• **Description of the task**:
Say how many lines in the records contain the string "files". Nothing but the number should be given.

--- START ---

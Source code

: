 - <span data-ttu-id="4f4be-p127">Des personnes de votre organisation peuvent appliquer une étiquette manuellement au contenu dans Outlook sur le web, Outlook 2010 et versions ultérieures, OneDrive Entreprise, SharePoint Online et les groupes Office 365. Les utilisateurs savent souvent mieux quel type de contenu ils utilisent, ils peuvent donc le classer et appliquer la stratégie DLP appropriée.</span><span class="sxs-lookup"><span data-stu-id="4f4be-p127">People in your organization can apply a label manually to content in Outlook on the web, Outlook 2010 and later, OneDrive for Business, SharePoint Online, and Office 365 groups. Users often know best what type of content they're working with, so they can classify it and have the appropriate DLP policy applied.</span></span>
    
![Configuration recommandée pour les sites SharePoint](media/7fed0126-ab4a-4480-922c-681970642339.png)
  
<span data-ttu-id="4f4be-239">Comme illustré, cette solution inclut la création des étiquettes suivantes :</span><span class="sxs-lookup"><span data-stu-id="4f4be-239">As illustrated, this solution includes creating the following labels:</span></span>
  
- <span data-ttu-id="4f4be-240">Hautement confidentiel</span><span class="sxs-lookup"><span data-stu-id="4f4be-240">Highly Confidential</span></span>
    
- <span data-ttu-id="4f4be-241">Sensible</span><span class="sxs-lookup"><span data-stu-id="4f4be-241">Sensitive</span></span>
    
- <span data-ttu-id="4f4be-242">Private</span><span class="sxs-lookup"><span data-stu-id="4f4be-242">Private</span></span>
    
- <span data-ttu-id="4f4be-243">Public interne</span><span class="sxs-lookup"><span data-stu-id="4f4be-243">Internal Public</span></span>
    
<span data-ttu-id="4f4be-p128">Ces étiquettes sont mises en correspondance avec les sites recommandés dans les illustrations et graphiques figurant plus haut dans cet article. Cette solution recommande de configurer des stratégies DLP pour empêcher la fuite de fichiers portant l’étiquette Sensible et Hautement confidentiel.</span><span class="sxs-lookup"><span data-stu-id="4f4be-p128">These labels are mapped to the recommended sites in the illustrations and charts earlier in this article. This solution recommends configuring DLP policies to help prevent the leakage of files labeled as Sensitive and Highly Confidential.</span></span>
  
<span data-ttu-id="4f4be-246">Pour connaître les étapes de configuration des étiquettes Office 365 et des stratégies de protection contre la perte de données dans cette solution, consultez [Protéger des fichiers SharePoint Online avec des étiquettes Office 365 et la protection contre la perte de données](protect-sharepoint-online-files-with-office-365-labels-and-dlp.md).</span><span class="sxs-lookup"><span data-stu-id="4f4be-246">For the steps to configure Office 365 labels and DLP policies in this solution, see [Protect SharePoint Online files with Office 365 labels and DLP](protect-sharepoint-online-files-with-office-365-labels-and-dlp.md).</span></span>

--- END ---

• **Problem solution**:
2